The basics of the ANSI C programming language are introduced. A completely modern approach is used, without referring to anachronisms of the pre-ANSI language, K&R C. A slightly unusual "Hello, world!" program is introduced and examined in minute detail. Attention is paid to the use of multiple functions in programs, to ease their later introduction. Data types, loops, control structures, and more advanced topics are not dealt with, though arrays are briefly touched on as a matter of necessity. The C preprocessor is introduced from the start to explain the preprocessor directive in the "Hello, world!" example. In general, the author takes a "C from first principles" approach, preferring to explain everything before using it.
Compiler.
In order to begin programming in C, you will need a compiler, the magic piece of software that takes the human-readable code you type, and transforms it into the machine code which is executed by the computer. If you run a Unix system, you should know this stuff from birth. If you run a Windows system, then you should use DJGPP. Go to the DJGPP Zip File Picker and enter in the following information:
FTP Site: Anything that's close to your locaton.
Build and run programs with DJGPP (default).
Your operating system.
Do you want to be able to read the online documentation? No.
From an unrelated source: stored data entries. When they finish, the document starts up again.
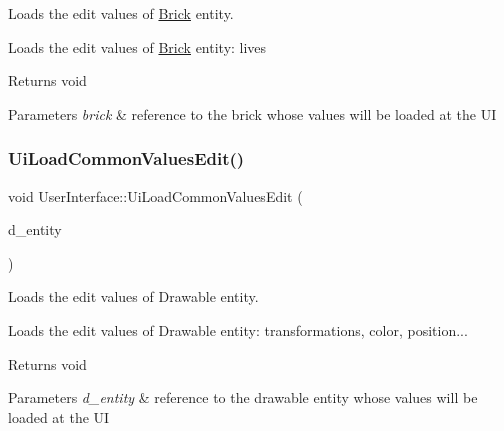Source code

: Loads the edit values of \hyperlink{class_brick}{Brick} entity. 

Loads the edit values of \hyperlink{class_brick}{Brick} entity\+: lives

\begin{DoxyReturn}{Returns}
void 
\end{DoxyReturn}

\begin{DoxyParams}{Parameters}
{\em brick} & reference to the brick whose values will be loaded at the UI \\
\hline
\end{DoxyParams}
\mbox{\label{class_user_interface_abd2782013953f24723f787302f32e134}} 
\subsubsection{\texorpdfstring{Ui\+Load\+Common\+Values\+Edit()}{UiLoadCommonValuesEdit()}}
{\footnotesize\ttfamily void User\+Interface\+::\+Ui\+Load\+Common\+Values\+Edit (\begin{DoxyParamCaption}\item[{\hyperlink{class_drawable_entity}{Drawable\+Entity} \&}]{d\+\_\+entity }\end{DoxyParamCaption})}



Loads the edit values of Drawable entity. 

Loads the edit values of Drawable entity\+: transformations, color, position...

\begin{DoxyReturn}{Returns}
void 
\end{DoxyReturn}

\begin{DoxyParams}{Parameters}
{\em d\+\_\+entity} & reference to the drawable entity whose values will be loaded at the UI \\
\hline
\end{DoxyParams}
\mbox{\label{class_user_interface_a586a26b3ec692b0374d3b5042e685a4a}} 
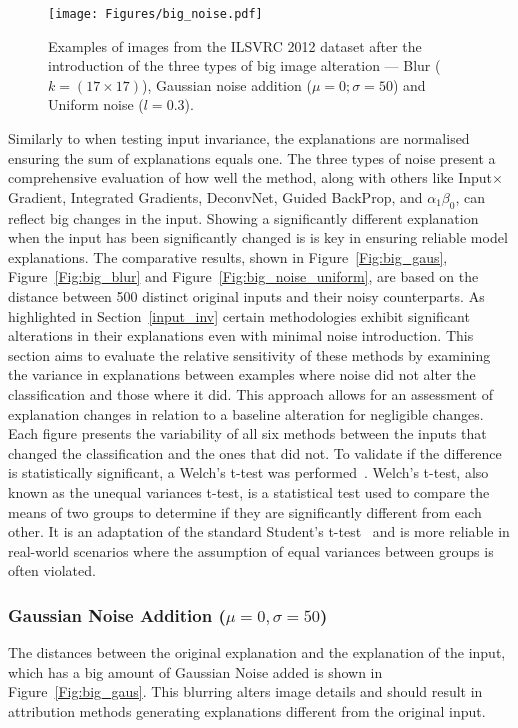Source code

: \begin{figure}[ht!]
	\begin{center}
		\texttt{[image: Figures/big\_noise.pdf]}
	\end{center}
	\caption{Examples of images from the ILSVRC 2012 dataset after the introduction of the three types of big image alteration --- Blur ($k = (17 \times 17)$), Gaussian noise addition ($\mu= 0; \sigma=50$) and Uniform noise ($l = 0.3$).}
	\label{Fig:noisy_images_2}
\end{figure} 

Similarly to when testing input invariance, the explanations are normalised ensuring the sum of explanations equals one. The three types of noise present a comprehensive evaluation of how well the \CTC\/ method, along with others like Input$\times$Gradient, Integrated Gradients, DeconvNet, Guided BackProp, and \LRP\-$\alpha_1\beta_0$, can reflect big changes in the input. Showing a significantly different explanation when the input has been significantly changed is is key in ensuring reliable model explanations. The comparative results, shown in Figure~\ref{Fig:big_gaus}, Figure~\ref{Fig:big_blur} and Figure~\ref{Fig:big_noise_uniform}, are based on the distance between 500 distinct original inputs and their noisy counterparts. As highlighted in Section~\ref{input_inv} certain methodologies exhibit significant alterations in their explanations even with minimal noise introduction. This section aims to evaluate the relative sensitivity of these methods by examining the variance in explanations between examples where noise did not alter the classification and those where it did. This approach allows for an assessment of explanation changes in relation to a baseline alteration for negligible changes. Each figure presents the variability of all six methods between the inputs that changed the classification and the ones that did not. To validate if the difference is statistically significant, a Welch's t-test was performed~\cite{welch1947generalization}. Welch's t-test, also known as the unequal variances t-test, is a statistical test used to compare the means of two groups to determine if they are significantly different from each other. It is an adaptation of the standard Student's t-test~\cite{student1908probable} and is more reliable in real-world scenarios where the assumption of equal variances between groups is often violated.


\subsubsection{Gaussian Noise Addition ($\mu = 0, \sigma = 50$)}
The distances between the original explanation and the explanation of the input, which has a big amount of Gaussian Noise added is shown in Figure~\ref{Fig:big_gaus}. This blurring alters image details and should result in attribution methods generating explanations different from the original input.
Which programming languages will you be using? C and C++.
Which IDEs would you like? None.
Would you like gdb? Yes.
Extra Stuff: None (default).
Then follow the given instructions to download and set up everything. You should have this level of competency if you wish to do actual programming.
Essay.
It is quite possible to learn C programming by yourself, without much in the way of formal instruction. It is not, however, possible to teach yourself C without any books or references whatsoever. You will need to purchase The C Programming Language, Second Edition by Brian W. Kernighan and Dennis M. Ritchie (referred to by everyone as K&R2). It is a very useful reference book, though it is probably not ideal to learn the language from for the first time. You should also purchase Expert C Programming: Deep C Secrets by Peter van der Linden, and keep both at your side while you program. They are very useful and very handy books. The C language has changed some since the publication of these books, but overall its flavor is still much the same as it has always been. As you become more advanced, you may want to look at C Programming FAQs by Steve Summit (a significantly cut version is available online) and C Unleashed by Richard Heathfield, et al.
C was developed in the 1980s, and standardization began in 1983. The standard was finished in 1989, and this is what we refer to as ANSI C. (ISO later produced an identical standard; some call it ISO C but this is rarer.) A revised standard was created in 1999, incorporating numerous and sometimes signficant changes to the language; however, I will not refer to it (much) here since its features are not so much of interest to beginning programmers, and (as I write this, 2002) "C99" compilers are not in wide, or any use at all. Beware: Peter van der Linden and K&R2 occasionally refer to anachronisms which you do not need to know about, and in fact probably should not know about, as they are confusing, useless, and dated.
First, C is a compiled language, like C++ or Fortran (speaking of dated, useless anachronisms) and unlike interpreted languages such as BASIC and Scheme. Additionally, C has steps that Java (which occupies a middle ground between compilation and interpretation) lacks.
Conceptually, a programmer creates a series of text files, named in the manner *.c and *.h, which make up the source code to a program, and then uses a C compiler on them. The compiler shall behave as if first it "preprocesses" the text files, and then "compiles" them. You do not need to know the magic that actually goes on behind the scenes; in fact, you should stay away from knowing too much about your compiler. Compilers vary on different systems. If you program in a Windows environment, I suggest DJGPP, which is a port of the freedom software compiler gcc for the Linux platform.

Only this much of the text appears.